Using the data beneath, show every line that includes the word "directories".

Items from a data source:
>>>>>

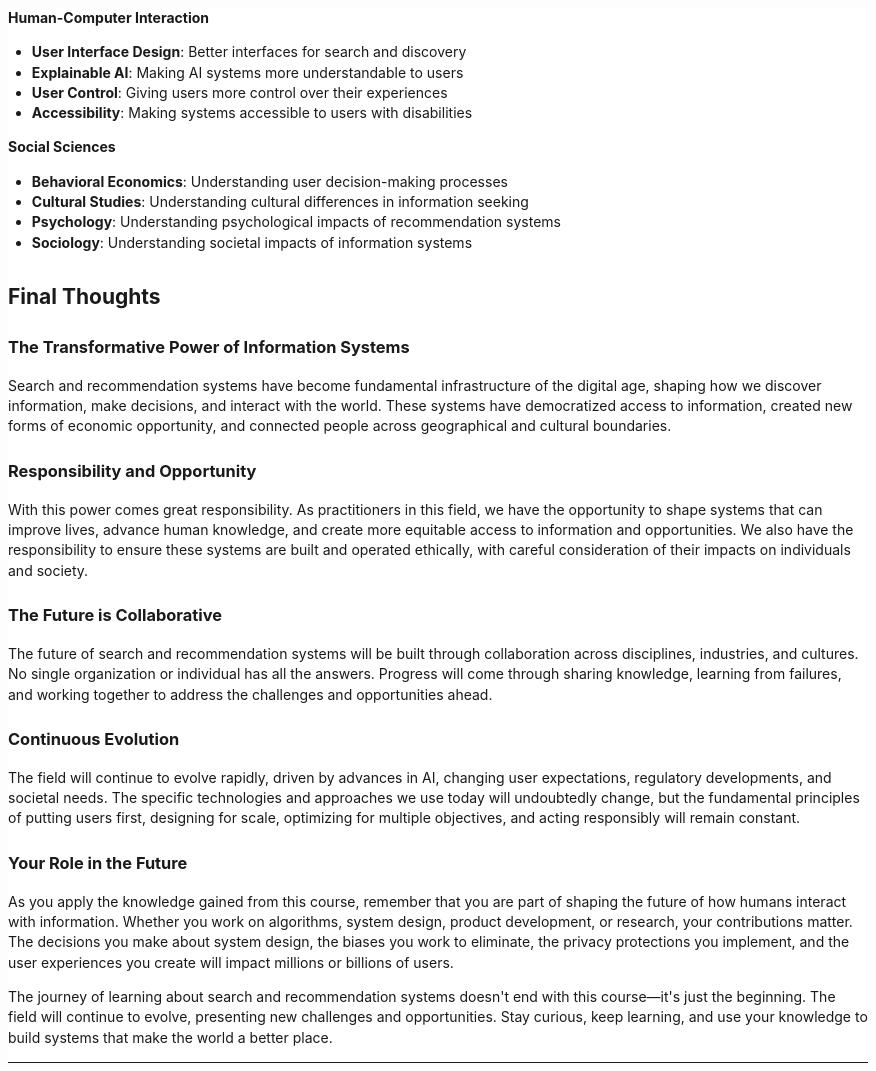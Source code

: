 **Human-Computer Interaction**
- **User Interface Design**: Better interfaces for search and discovery
- **Explainable AI**: Making AI systems more understandable to users
- **User Control**: Giving users more control over their experiences
- **Accessibility**: Making systems accessible to users with disabilities

**Social Sciences**
- **Behavioral Economics**: Understanding user decision-making processes
- **Cultural Studies**: Understanding cultural differences in information seeking
- **Psychology**: Understanding psychological impacts of recommendation systems
- **Sociology**: Understanding societal impacts of information systems

## Final Thoughts

### The Transformative Power of Information Systems

Search and recommendation systems have become fundamental infrastructure of the digital age, shaping how we discover information, make decisions, and interact with the world. These systems have democratized access to information, created new forms of economic opportunity, and connected people across geographical and cultural boundaries.

### Responsibility and Opportunity

With this power comes great responsibility. As practitioners in this field, we have the opportunity to shape systems that can improve lives, advance human knowledge, and create more equitable access to information and opportunities. We also have the responsibility to ensure these systems are built and operated ethically, with careful consideration of their impacts on individuals and society.

### The Future is Collaborative

The future of search and recommendation systems will be built through collaboration across disciplines, industries, and cultures. No single organization or individual has all the answers. Progress will come through sharing knowledge, learning from failures, and working together to address the challenges and opportunities ahead.

### Continuous Evolution

The field will continue to evolve rapidly, driven by advances in AI, changing user expectations, regulatory developments, and societal needs. The specific technologies and approaches we use today will undoubtedly change, but the fundamental principles of putting users first, designing for scale, optimizing for multiple objectives, and acting responsibly will remain constant.

### Your Role in the Future

As you apply the knowledge gained from this course, remember that you are part of shaping the future of how humans interact with information. Whether you work on algorithms, system design, product development, or research, your contributions matter. The decisions you make about system design, the biases you work to eliminate, the privacy protections you implement, and the user experiences you create will impact millions or billions of users.

The journey of learning about search and recommendation systems doesn't end with this course—it's just the beginning. The field will continue to evolve, presenting new challenges and opportunities. Stay curious, keep learning, and use your knowledge to build systems that make the world a better place.

---
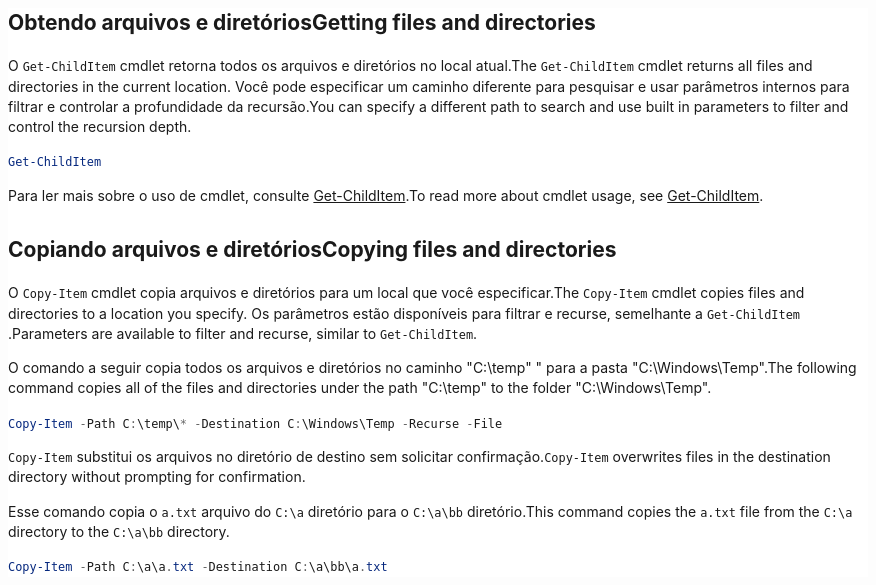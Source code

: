 ## <a name="getting-files-and-directories"></a><span data-ttu-id="a2f24-149">Obtendo arquivos e diretórios</span><span class="sxs-lookup"><span data-stu-id="a2f24-149">Getting files and directories</span></span>

<span data-ttu-id="a2f24-150">O `Get-ChildItem` cmdlet retorna todos os arquivos e diretórios no local atual.</span><span class="sxs-lookup"><span data-stu-id="a2f24-150">The `Get-ChildItem` cmdlet returns all files and directories in the current location.</span></span> <span data-ttu-id="a2f24-151">Você pode especificar um caminho diferente para pesquisar e usar parâmetros internos para filtrar e controlar a profundidade da recursão.</span><span class="sxs-lookup"><span data-stu-id="a2f24-151">You can specify a different path to search and use built in parameters to filter and control the recursion depth.</span></span>

```powershell
Get-ChildItem
```

<span data-ttu-id="a2f24-152">Para ler mais sobre o uso de cmdlet, consulte [Get-ChildItem](xref:Microsoft.PowerShell.Management.Get-ChildItem).</span><span class="sxs-lookup"><span data-stu-id="a2f24-152">To read more about cmdlet usage, see [Get-ChildItem](xref:Microsoft.PowerShell.Management.Get-ChildItem).</span></span>

## <a name="copying-files-and-directories"></a><span data-ttu-id="a2f24-153">Copiando arquivos e diretórios</span><span class="sxs-lookup"><span data-stu-id="a2f24-153">Copying files and directories</span></span>

<span data-ttu-id="a2f24-154">O `Copy-Item` cmdlet copia arquivos e diretórios para um local que você especificar.</span><span class="sxs-lookup"><span data-stu-id="a2f24-154">The `Copy-Item` cmdlet copies files and directories to a location you specify.</span></span>
<span data-ttu-id="a2f24-155">Os parâmetros estão disponíveis para filtrar e recurse, semelhante a `Get-ChildItem` .</span><span class="sxs-lookup"><span data-stu-id="a2f24-155">Parameters are available to filter and recurse, similar to `Get-ChildItem`.</span></span>

<span data-ttu-id="a2f24-156">O comando a seguir copia todos os arquivos e diretórios no caminho "C:\temp" \" para a pasta "C:\Windows\Temp".</span><span class="sxs-lookup"><span data-stu-id="a2f24-156">The following command copies all of the files and directories under the path "C:\temp\" to the folder "C:\Windows\Temp".</span></span>

```powershell
Copy-Item -Path C:\temp\* -Destination C:\Windows\Temp -Recurse -File
```

<span data-ttu-id="a2f24-157">`Copy-Item` substitui os arquivos no diretório de destino sem solicitar confirmação.</span><span class="sxs-lookup"><span data-stu-id="a2f24-157">`Copy-Item` overwrites files in the destination directory without prompting for confirmation.</span></span>

<span data-ttu-id="a2f24-158">Esse comando copia o `a.txt` arquivo do `C:\a` diretório para o `C:\a\bb` diretório.</span><span class="sxs-lookup"><span data-stu-id="a2f24-158">This command copies the `a.txt` file from the `C:\a` directory to the `C:\a\bb` directory.</span></span>

```powershell
Copy-Item -Path C:\a\a.txt -Destination C:\a\bb\a.txt
```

<<<<<

WRITTEN REPLY:
: ## <a name="getting-files-and-directories"></a><span data-ttu-id="a2f24-149">Obtendo arquivos e diretórios</span><span class="sxs-lookup"><span data-stu-id="a2f24-149">Getting files and directories</span></span>
<span data-ttu-id="a2f24-150">O `Get-ChildItem` cmdlet retorna todos os arquivos e diretórios no local atual.</span><span class="sxs-lookup"><span data-stu-id="a2f24-150">The `Get-ChildItem` cmdlet returns all files and directories in the current location.</span></span> <span data-ttu-id="a2f24-151">Você pode especificar um caminho diferente para pesquisar e usar parâmetros internos para filtrar e controlar a profundidade da recursão.</span><span class="sxs-lookup"><span data-stu-id="a2f24-151">You can specify a different path to search and use built in parameters to filter and control the recursion depth.</span></span>
## <a name="copying-files-and-directories"></a><span data-ttu-id="a2f24-153">Copiando arquivos e diretórios</span><span class="sxs-lookup"><span data-stu-id="a2f24-153">Copying files and directories</span></span>
<span data-ttu-id="a2f24-154">O `Copy-Item` cmdlet copia arquivos e diretórios para um local que você especificar.</span><span class="sxs-lookup"><span data-stu-id="a2f24-154">The `Copy-Item` cmdlet copies files and directories to a location you specify.</span></span>
<span data-ttu-id="a2f24-156">O comando a seguir copia todos os arquivos e diretórios no caminho "C:\temp" \" para a pasta "C:\Windows\Temp".</span><span class="sxs-lookup"><span data-stu-id="a2f24-156">The following command copies all of the files and directories under the path "C:\temp\" to the folder "C:\Windows\Temp".</span></span>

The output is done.